# [Exercise aim]
Without the images, set down each entry exactly.

# [Dataset entries]

***

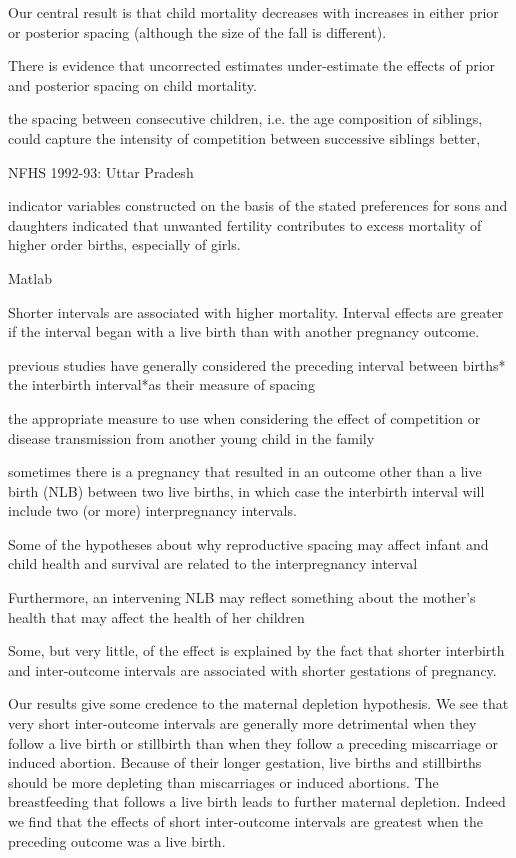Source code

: Our central result is that child mortality decreases with increases in
either prior or posterior spacing (although the size of the fall is
different).

There is evidence that uncorrected estimates under-estimate the effects
of prior and posterior spacing on child mortality.

the spacing between consecutive children, i.e. the age composition of
siblings, could capture the intensity of competition between successive
siblings better,

\citep{Bhargava2003}

NFHS 1992-93: Uttar Pradesh

indicator variables constructed on the basis of the stated preferences for sons and daughters indicated that unwanted fertility contributes to excess mortality of higher order births, especially of girls.

\citep{Davanzo2008}

Matlab

Shorter intervals are associated with higher mortality. Interval effects are greater if the
interval began with a live birth than with another pregnancy outcome.

previous studies have generally considered the preceding interval between births* the interbirth interval*as their measure of spacing

the appropriate measure to use when considering the effect of competition or disease transmission from another young child in the family

sometimes there is a pregnancy that resulted in an outcome other than a live birth (NLB) between two live births, in which case the interbirth interval will include two (or more) interpregnancy intervals.

Some of the hypotheses about why reproductive spacing may affect infant and child health and survival are related to the interpregnancy interval

Furthermore, an intervening NLB may reflect something about the mother’s health that may affect the health of her children

Some, but very little, of the effect is explained by the fact that shorter interbirth and inter-outcome intervals are associated with shorter gestations of pregnancy.

Our results give some credence to the maternal depletion hypothesis.
We see that very short inter-outcome intervals are generally more detrimental when they follow a live birth or stillbirth than when they follow a preceding miscarriage or induced abortion. Because of their longer gestation, live births and stillbirths should be more depleting than miscarriages or induced abortions.
The breastfeeding that follows a live birth leads to further maternal depletion. Indeed we find that the effects of short inter-outcome intervals are greatest when the preceding outcome was a live birth.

***

# [Solution]
Source code

: Our central result is that child mortality decreases with increases in
either prior or posterior spacing (although the size of the fall is
different).

There is evidence that uncorrected estimates under-estimate the effects
of prior and posterior spacing on child mortality.

the spacing between consecutive children, i.e. the age composition of
siblings, could capture the intensity of competition between successive
siblings better,

\citep{Bhargava2003}

NFHS 1992-93: Uttar Pradesh

indicator variables constructed on the basis of the stated preferences for sons and daughters indicated that unwanted fertility contributes to excess mortality of higher order births, especially of girls.

\citep{Davanzo2008}

Matlab

Shorter intervals are associated with higher mortality. Interval effects are greater if the
interval began with a live birth than with another pregnancy outcome.

previous studies have generally considered the preceding interval between births* the interbirth interval*as their measure of spacing

the appropriate measure to use when considering the effect of competition or disease transmission from another young child in the family

sometimes there is a pregnancy that resulted in an outcome other than a live birth (NLB) between two live births, in which case the interbirth interval will include two (or more) interpregnancy intervals.

Some of the hypotheses about why reproductive spacing may affect infant and child health and survival are related to the interpregnancy interval

Furthermore, an intervening NLB may reflect something about the mother’s health that may affect the health of her children

Some, but very little, of the effect is explained by the fact that shorter interbirth and inter-outcome intervals are associated with shorter gestations of pregnancy.

Our results give some credence to the maternal depletion hypothesis.
We see that very short inter-outcome intervals are generally more detrimental when they follow a live birth or stillbirth than when they follow a preceding miscarriage or induced abortion. Because of their longer gestation, live births and stillbirths should be more depleting than miscarriages or induced abortions.
The breastfeeding that follows a live birth leads to further maternal depletion. Indeed we find that the effects of short inter-outcome intervals are greatest when the preceding outcome was a live birth.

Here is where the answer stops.